For instance, Kaduna state had to lay off workers as a result of spending about 93 percent of its monthly revenue of N3.6 billion on salaries alone, leaving only as little as N300 million for other programmes and services. This has also gingered state governments to take serious steps to boost in internally generated revenues.
Already, the CBN has extended to government about N15.5 trillion funding, which is not part of government public debt standing at N38 trillion by September 2021, and expected to rise to over N43 trillion by the end of 2022.
In a 2022 economic review and projections’ presentation organized by First Bank of Nigeria, FBN, last week, renowned economist and chairman of Financial Derivatives Company, Mr.
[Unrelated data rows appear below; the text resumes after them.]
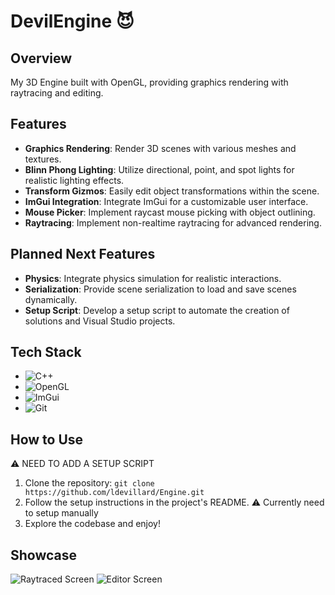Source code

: # DevilEngine 😈

## Overview

My 3D Engine built with OpenGL, providing graphics rendering with raytracing and editing.

## Features

- **Graphics Rendering**: Render 3D scenes with various meshes and textures.
- **Blinn Phong Lighting**: Utilize directional, point, and spot lights for realistic lighting effects.
- **Transform Gizmos**: Easily edit object transformations within the scene.
- **ImGui Integration**: Integrate ImGui for a customizable user interface.
- **Mouse Picker**: Implement raycast mouse picking with object outlining.
- **Raytracing**: Implement non-realtime raytracing for advanced rendering.

## Planned Next Features

- **Physics**: Integrate physics simulation for realistic interactions.
- **Serialization**: Provide scene serialization to load and save scenes dynamically.
- **Setup Script**: Develop a setup script to automate the creation of solutions and Visual Studio projects.

## Tech Stack

- ![C++](https://img.shields.io/badge/C%2B%2B-00599C?style=style=flat&logo=c%2B%2B&logoColor=white)
- ![OpenGL](https://img.shields.io/badge/OpenGL-5586A4?style=style=flat&logo=opengl&logoColor=white)
- ![ImGui](https://img.shields.io/badge/ImGui-4B0082?style=style=flat&logo=imgui&logoColor=white)
- ![Git](https://img.shields.io/badge/GIT-E44C30?style=flat&logo=git&logoColor=white)

## How to Use

⚠️ NEED TO ADD A SETUP SCRIPT
1. Clone the repository: `git clone https://github.com/ldevillard/Engine.git`
2. Follow the setup instructions in the project's README. ⚠️ Currently need to setup manually 
3. Explore the codebase and enjoy!

## Showcase

![Raytraced Screen](https://github.com/ldevillard/Engine/blob/main/Thumbnails/Screenshot%202024-05-08%20172952.png)
![Editor Screen](https://github.com/ldevillard/Engine/blob/main/Thumbnails/Screenshot%202024-03-29%20185441.png)
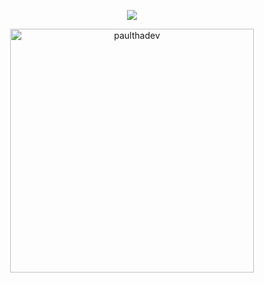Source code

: 
<div align="center">
 
  ![](https://komarev.com/ghpvc/?username=paulthadev&style=flat-square)
 
 <!--Github Stats-->
  <div align="center">
    <img
      width="390"
      src="https://github-readme-streak-stats.herokuapp.com/?user=paulthadev&theme=dark"
      alt="paulthadev"/> 

  </div>
  <br />
  
</div>
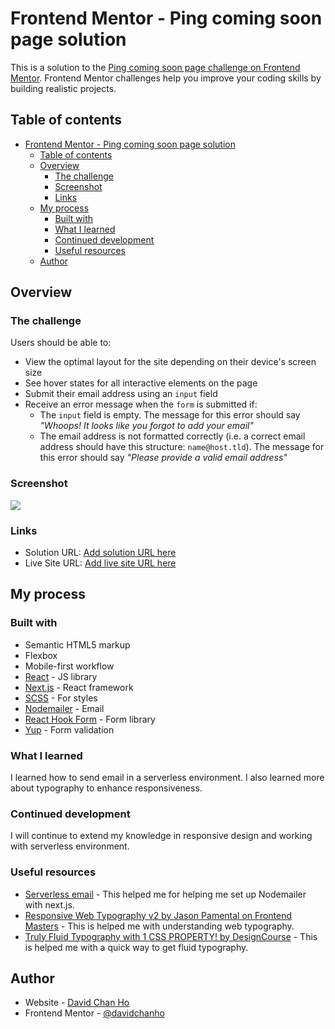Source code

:# Frontend Mentor - Ping coming soon page solution

This is a solution to the [Ping coming soon page challenge on Frontend Mentor](https://www.frontendmentor.io/challenges/ping-single-column-coming-soon-page-5cadd051fec04111f7b848da). Frontend Mentor challenges help you improve your coding skills by building realistic projects.

## Table of contents

- [Frontend Mentor - Ping coming soon page solution](#frontend-mentor---ping-coming-soon-page-solution)
  - [Table of contents](#table-of-contents)
  - [Overview](#overview)
    - [The challenge](#the-challenge)
    - [Screenshot](#screenshot)
    - [Links](#links)
  - [My process](#my-process)
    - [Built with](#built-with)
    - [What I learned](#what-i-learned)
    - [Continued development](#continued-development)
    - [Useful resources](#useful-resources)
  - [Author](#author)

## Overview

### The challenge

Users should be able to:

- View the optimal layout for the site depending on their device's screen size
- See hover states for all interactive elements on the page
- Submit their email address using an `input` field
- Receive an error message when the `form` is submitted if:
  - The `input` field is empty. The message for this error should say _"Whoops! It looks like you forgot to add your email"_
  - The email address is not formatted correctly (i.e. a correct email address should have this structure: `name@host.tld`). The message for this error should say _"Please provide a valid email address"_

### Screenshot

![](./screenshot.jpg)

### Links

- Solution URL: [Add solution URL here](https://your-solution-url.com)
- Live Site URL: [Add live site URL here](https://your-live-site-url.com)

## My process

### Built with

- Semantic HTML5 markup
- Flexbox
- Mobile-first workflow
- [React](https://reactjs.org/) - JS library
- [Next.js](https://nextjs.org/) - React framework
- [SCSS](https://sass-lang.com/) - For styles
- [Nodemailer](https://nodemailer.com/about/) - Email
- [React Hook Form](https://react-hook-form.com/) - Form library
- [Yup](https://github.com/jquense/yup) - Form validation

### What I learned

I learned how to send email in a serverless environment. I also learned more about typography to enhance responsiveness. 

### Continued development

I will continue to extend my knowledge in responsive design and working with serverless environment.

### Useful resources

- [Serverless email](https://stadtteilliebe.de/blog/serverless-contact-form) - This helped me for helping me set up Nodemailer with next.js.
- [Responsive Web Typography v2 by Jason Pamental on Frontend Masters](https://frontendmasters.com/courses/responsive-typography-v2/) - This is helped me with understanding web typography.
- [Truly Fluid Typography with 1 CSS PROPERTY! by DesignCourse](https://www.youtube.com/watch?v=dg488RrpNTc&ab_channel=DesignCourse) - This is helped me with a quick way to get fluid typography.

## Author

- Website - [David Chan Ho](https://www.davidchanho.com/)
- Frontend Mentor - [@davidchanho](https://www.frontendmentor.io/profile/davidchanho)
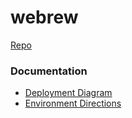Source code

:# webrew

[Repo](https://github.com/CPSECapstone/webrew)

### Documentation

+ [Deployment Diagram](docs/deployment_diagrapm_description.md)
+ [Environment Directions](docs/environment_directions.md)

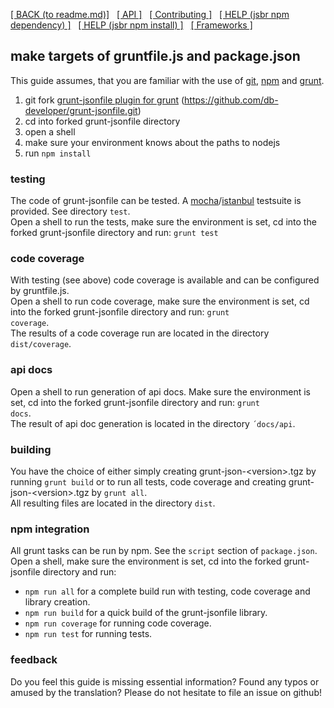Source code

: [[ BACK (to readme.md)]](../README.md) &nbsp; [[ API ]](api.index.md) &nbsp;
[[ Contributing ]](contributing.md) &nbsp;
[[ HELP (jsbr npm dependency) ]](npm.dependency.md) &nbsp;
[[ HELP (jsbr npm install) ]](npm.install.md) &nbsp;
[[ Frameworks ]](frameworks.md)

## make targets of gruntfile.js and package.json ##

This guide assumes, that you are familiar with the use of [git](https://git-scm.com/ "Homepage of GIT"), [npm](https://npmjs.com "Homepage of npm") and [grunt](https://gruntjs.com "Homepage of grunt").  

1. git fork [grunt-jsonfile plugin for grunt](https://github.com/db-developer/grunt-jsonfile) (https://github.com/db-developer/grunt-jsonfile.git)
2. cd into forked grunt-jsonfile directory
3. open a shell
4. make sure your environment knows about the paths to nodejs
5. run <code>npm install</code>

### testing ###

The code of grunt-jsonfile can be tested. A [mocha](https://mochajs.org/ "Homepage of mocha")/[istanbul](https://istanbul.js.org/ "Homepage of istanbul") testsuite is provided. See directory <code>test</code>.  
Open a shell to run the tests, make sure the environment is set, cd into the forked grunt-jsonfile directory and run: <code>grunt test</code>

### code coverage ###

With testing (see above) code coverage is available and can be configured by gruntfile.js.  
Open a shell to run code coverage, make sure the environment is set, cd into the forked grunt-jsonfile directory and run: <code>grunt coverage</code>.  
The results of a code coverage run are located in the directory <code>dist/coverage</code>.

### api docs ###

Open a shell to run generation of api docs. Make sure the environment is set, cd into the forked grunt-jsonfile directory and run: <code>grunt docs</code>.  
The result of api doc generation is located in the directory <code>´docs/api</code>.

### building ###

You have the choice of either simply creating grunt-json-&lt;version&gt;.tgz by running <code>grunt build</code> or to run all tests, code coverage and creating grunt-json-&lt;version&gt;.tgz by <code>grunt all</code>.  
All resulting files are located in the directory <code>dist</code>.

### npm integration ###

All grunt tasks can be run by npm. See the <code>script</code> section of <code>package.json</code>. Open a shell, make sure the environment is set, cd into the forked grunt-jsonfile directory and run:

* <code>npm run all</code> for a complete build run with testing, code coverage and library creation.
* <code>npm run build</code> for a quick build of the grunt-jsonfile library.
* <code>npm run coverage</code> for running code coverage.
* <code>npm run test</code> for running tests.

### feedback ###
Do you feel this guide is missing essential information? Found any typos or amused by the translation? Please do not hesitate to file an issue on github!
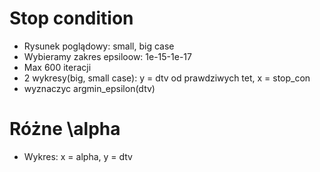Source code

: # Stop condition
- Rysunek poglądowy: small, big case
- Wybieramy zakres epsiloow: 1e-15-1e-17
- Max 600 iteracji
- 2 wykresy(big, small case): y = dtv od prawdziwych tet, x = stop_con
- wyznaczyc argmin_epsilon(dtv)




# Różne \alpha
- Wykres: x = alpha, y = dtv
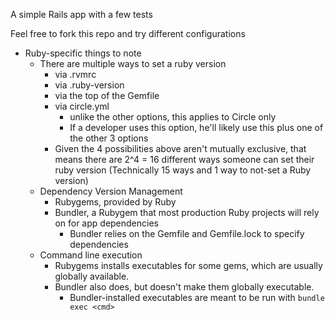A simple Rails app with a few tests

Feel free to fork this repo and try different configurations

* Ruby-specific things to note
  * There are multiple ways to set a ruby version
    * via .rvmrc
    * via .ruby-version
    * via the top of the Gemfile
    * via circle.yml
      * unlike the other options, this applies to Circle only
      * If a developer uses this option, he'll likely use this plus one of the
        other 3 options
    * Given the 4 possibilities above aren't mutually exclusive, that means
      there are 2^4 = 16 different ways someone can set their ruby version
      (Technically 15 ways and 1 way to not-set a Ruby version)
  * Dependency Version Management
    * Rubygems, provided by Ruby
    * Bundler, a Rubygem that most production Ruby projects will rely on for
      app dependencies
      * Bundler relies on the Gemfile and Gemfile.lock to specify dependencies
  * Command line execution
    * Rubygems installs executables for some gems, which are usually globally
      available.
    * Bundler also does, but doesn't make them globally executable.
      * Bundler-installed executables are meant to be run with `bundle exec
       <cmd>`
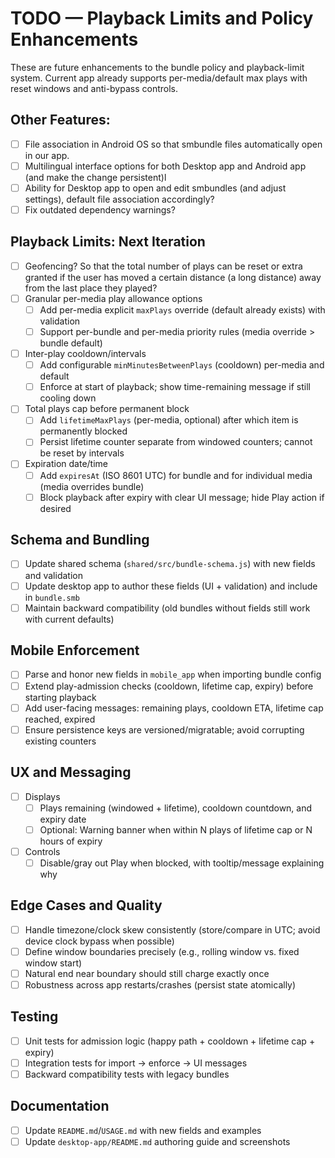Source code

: # TODO — Playback Limits and Policy Enhancements

These are future enhancements to the bundle policy and playback-limit system. Current app already supports per-media/default max plays with reset windows and anti-bypass controls.

## Other Features:
- [ ] File association in Android OS so that smbundle files automatically open in our app.
- [ ] Multilingual interface options for both Desktop app and Android app (and make the change persistent)l
- [ ] Ability for Desktop app to open and edit smbundles (and adjust settings), default file association accordingly?
- [ ] Fix outdated dependency warnings?

## Playback Limits: Next Iteration
- [ ] Geofencing? So that the total number of plays can be reset or extra granted if the user has moved a certain distance (a long distance) away from the last place they played?
- [ ] Granular per-media play allowance options
  - [ ] Add per-media explicit `maxPlays` override (default already exists) with validation
  - [ ] Support per-bundle and per-media priority rules (media override > bundle default)
- [ ] Inter-play cooldown/intervals
  - [ ] Add configurable `minMinutesBetweenPlays` (cooldown) per-media and default
  - [ ] Enforce at start of playback; show time-remaining message if still cooling down
- [ ] Total plays cap before permanent block
  - [ ] Add `lifetimeMaxPlays` (per-media, optional) after which item is permanently blocked
  - [ ] Persist lifetime counter separate from windowed counters; cannot be reset by intervals
- [ ] Expiration date/time
  - [ ] Add `expiresAt` (ISO 8601 UTC) for bundle and for individual media (media overrides bundle)
  - [ ] Block playback after expiry with clear UI message; hide Play action if desired

## Schema and Bundling
- [ ] Update shared schema (`shared/src/bundle-schema.js`) with new fields and validation
- [ ] Update desktop app to author these fields (UI + validation) and include in `bundle.smb`
- [ ] Maintain backward compatibility (old bundles without fields still work with current defaults)

## Mobile Enforcement
- [ ] Parse and honor new fields in `mobile_app` when importing bundle config
- [ ] Extend play-admission checks (cooldown, lifetime cap, expiry) before starting playback
- [ ] Add user-facing messages: remaining plays, cooldown ETA, lifetime cap reached, expired
- [ ] Ensure persistence keys are versioned/migratable; avoid corrupting existing counters

## UX and Messaging
- [ ] Displays
  - [ ] Plays remaining (windowed + lifetime), cooldown countdown, and expiry date
  - [ ] Optional: Warning banner when within N plays of lifetime cap or N hours of expiry
- [ ] Controls
  - [ ] Disable/gray out Play when blocked, with tooltip/message explaining why

## Edge Cases and Quality
- [ ] Handle timezone/clock skew consistently (store/compare in UTC; avoid device clock bypass when possible)
- [ ] Define window boundaries precisely (e.g., rolling window vs. fixed window start)
- [ ] Natural end near boundary should still charge exactly once
- [ ] Robustness across app restarts/crashes (persist state atomically)

## Testing
- [ ] Unit tests for admission logic (happy path + cooldown + lifetime cap + expiry)
- [ ] Integration tests for import → enforce → UI messages
- [ ] Backward compatibility tests with legacy bundles

## Documentation
- [ ] Update `README.md`/`USAGE.md` with new fields and examples
- [ ] Update `desktop-app/README.md` authoring guide and screenshots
Bismarck Rewane, said deficit spending and excessive borrowing may produce a picture of stability and growth, but unless there is sufficient productivity, it will only defer the doomsday, which will soon arrive, because every debt has to be repaid and the time of repayment is most difficult without adequate revenue generation.
According to him, most of the borrowing by government is to finance deficit budget, which is basically used to fund recurrent expenditure, but the size of the budget does not really matter and may be deceptive because when inflation and deficit are discounted, the size and impact pale in significance.
“Nigeria operates a federal and states’ structure and the federal budget of N17 trillion is only a part of it; the 36 states may also budget N14 trillion, which amounts to a total of about N30 trillion, which is just 10 percent of GDP. Given its size and resources, Nigeria can do better to improve its standard of economic performance.”
Another area of policy conflict is the recently tax regime introduced by the government, which is likely to disrupt CBN’s intervention efforts to ensure economic recovery, as many businesses may be impacted adversely. At the end of 2021, the CBN had injected.
Mr. Paul Alaje, senior economist, SPM Professional, said, that the budget may raise more tax revenues for government but how do the taxes translate to jobs. “What should concern us most is how the budget will create jobs. The new taxes are reflected in the capital expenditure, which is still less than 30 percent, and this is what crate jobs.
“To raise taxes for recurrent expenditure is to further restrict economic growth and increase poverty and unemployment. This government has had a deplorable performance with capital expenditure since 2016, while at the same raising recurrent expenditure to almost 100 percent of revenue. This is the last budget the president will fully implement and it does not look it will change much.”
He said the tax policy is wrong, because unemployment, at 33 percent, is high, and 80 million people living below poverty line. When people are not working, he argued, how would be able to pay tax; “so what we need to increase is the tax bracket of the people paying tax, rather than raising the tax rate. Increasing the tax bracket requires putting people to work, which more and higher taxes will discourage.”
Dr. Godwin Owoh, an economist and policy expert, dismissed the whole assumptions behind the budget and government fiscal policies, insisting the budget cannot be relied on to achieve those projections because the underlying facts are fraudulent and grossly mistaken; and the borrowings are simply for consumption.
“There are no reliable figures with which to properly bench mark the budget and its performance; the GDP is a fraction of the national GDP, because it only reflects the federal output without reference to the states.
“All those macroeconomic aggregates are negative in real terms because three quarter of the nation’s economy is inactive; when unemployment is high as we have and people are poor, production cannot take place; so where is growth coming from. The economy is on auto pilot in a crashing plane”, he said.